--- START ---
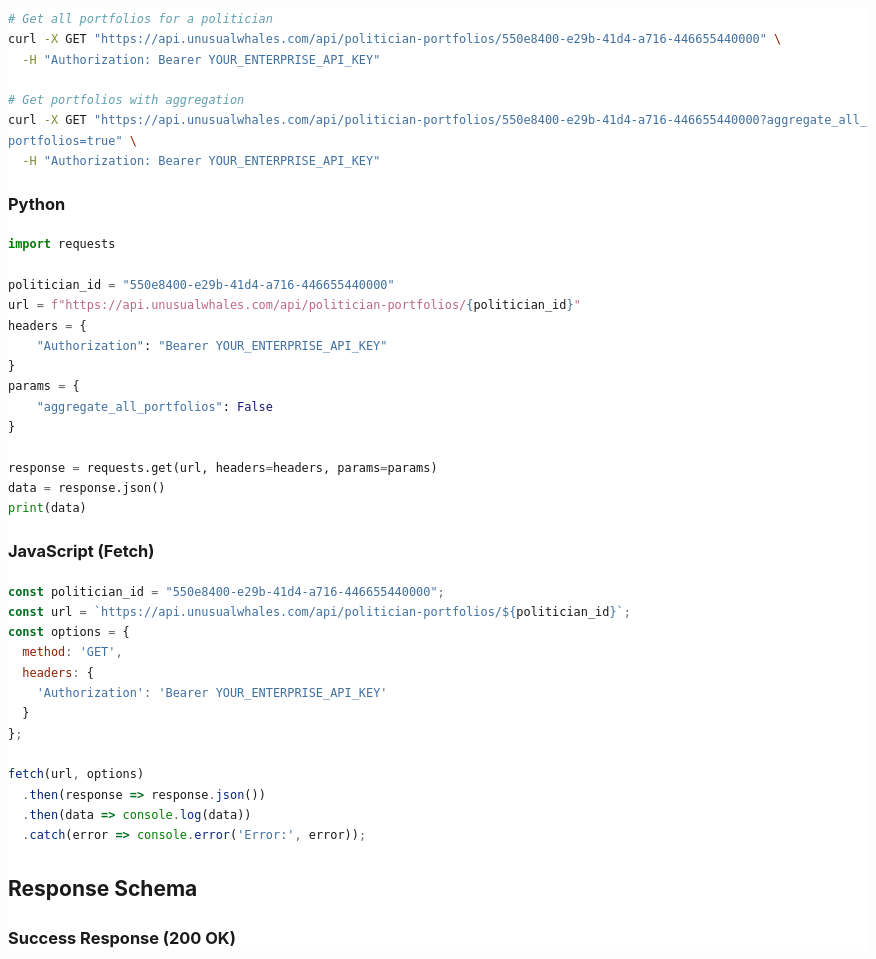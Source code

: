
 ```bash
# Get all portfolios for a politician
curl -X GET "https://api.unusualwhales.com/api/politician-portfolios/550e8400-e29b-41d4-a716-446655440000" \
  -H "Authorization: Bearer YOUR_ENTERPRISE_API_KEY"

# Get portfolios with aggregation
curl -X GET "https://api.unusualwhales.com/api/politician-portfolios/550e8400-e29b-41d4-a716-446655440000?aggregate_all_portfolios=true" \
  -H "Authorization: Bearer YOUR_ENTERPRISE_API_KEY"
```

### Python

```python
import requests

politician_id = "550e8400-e29b-41d4-a716-446655440000"
url = f"https://api.unusualwhales.com/api/politician-portfolios/{politician_id}"
headers = {
    "Authorization": "Bearer YOUR_ENTERPRISE_API_KEY"
}
params = {
    "aggregate_all_portfolios": False
}

response = requests.get(url, headers=headers, params=params)
data = response.json()
print(data)
```

### JavaScript (Fetch)

```javascript
const politician_id = "550e8400-e29b-41d4-a716-446655440000";
const url = `https://api.unusualwhales.com/api/politician-portfolios/${politician_id}`;
const options = {
  method: 'GET',
  headers: {
    'Authorization': 'Bearer YOUR_ENTERPRISE_API_KEY'
  }
};

fetch(url, options)
  .then(response => response.json())
  .then(data => console.log(data))
  .catch(error => console.error('Error:', error));
```

## Response Schema

### Success Response (200 OK)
--- END ---
> [To do]:
Could you copy every record above exactly, leaving out the pictures?

> [Response box]:
Source code

:
 ```bash
# Get all portfolios for a politician
curl -X GET "https://api.unusualwhales.com/api/politician-portfolios/550e8400-e29b-41d4-a716-446655440000" \
  -H "Authorization: Bearer YOUR_ENTERPRISE_API_KEY"

# Get portfolios with aggregation
curl -X GET "https://api.unusualwhales.com/api/politician-portfolios/550e8400-e29b-41d4-a716-446655440000?aggregate_all_portfolios=true" \
  -H "Authorization: Bearer YOUR_ENTERPRISE_API_KEY"
```

### Python

```python
import requests

politician_id = "550e8400-e29b-41d4-a716-446655440000"
url = f"https://api.unusualwhales.com/api/politician-portfolios/{politician_id}"
headers = {
    "Authorization": "Bearer YOUR_ENTERPRISE_API_KEY"
}
params = {
    "aggregate_all_portfolios": False
}

response = requests.get(url, headers=headers, params=params)
data = response.json()
print(data)
```

### JavaScript (Fetch)

```javascript
const politician_id = "550e8400-e29b-41d4-a716-446655440000";
const url = `https://api.unusualwhales.com/api/politician-portfolios/${politician_id}`;
const options = {
  method: 'GET',
  headers: {
    'Authorization': 'Bearer YOUR_ENTERPRISE_API_KEY'
  }
};

fetch(url, options)
  .then(response => response.json())
  .then(data => console.log(data))
  .catch(error => console.error('Error:', error));
```

## Response Schema

### Success Response (200 OK)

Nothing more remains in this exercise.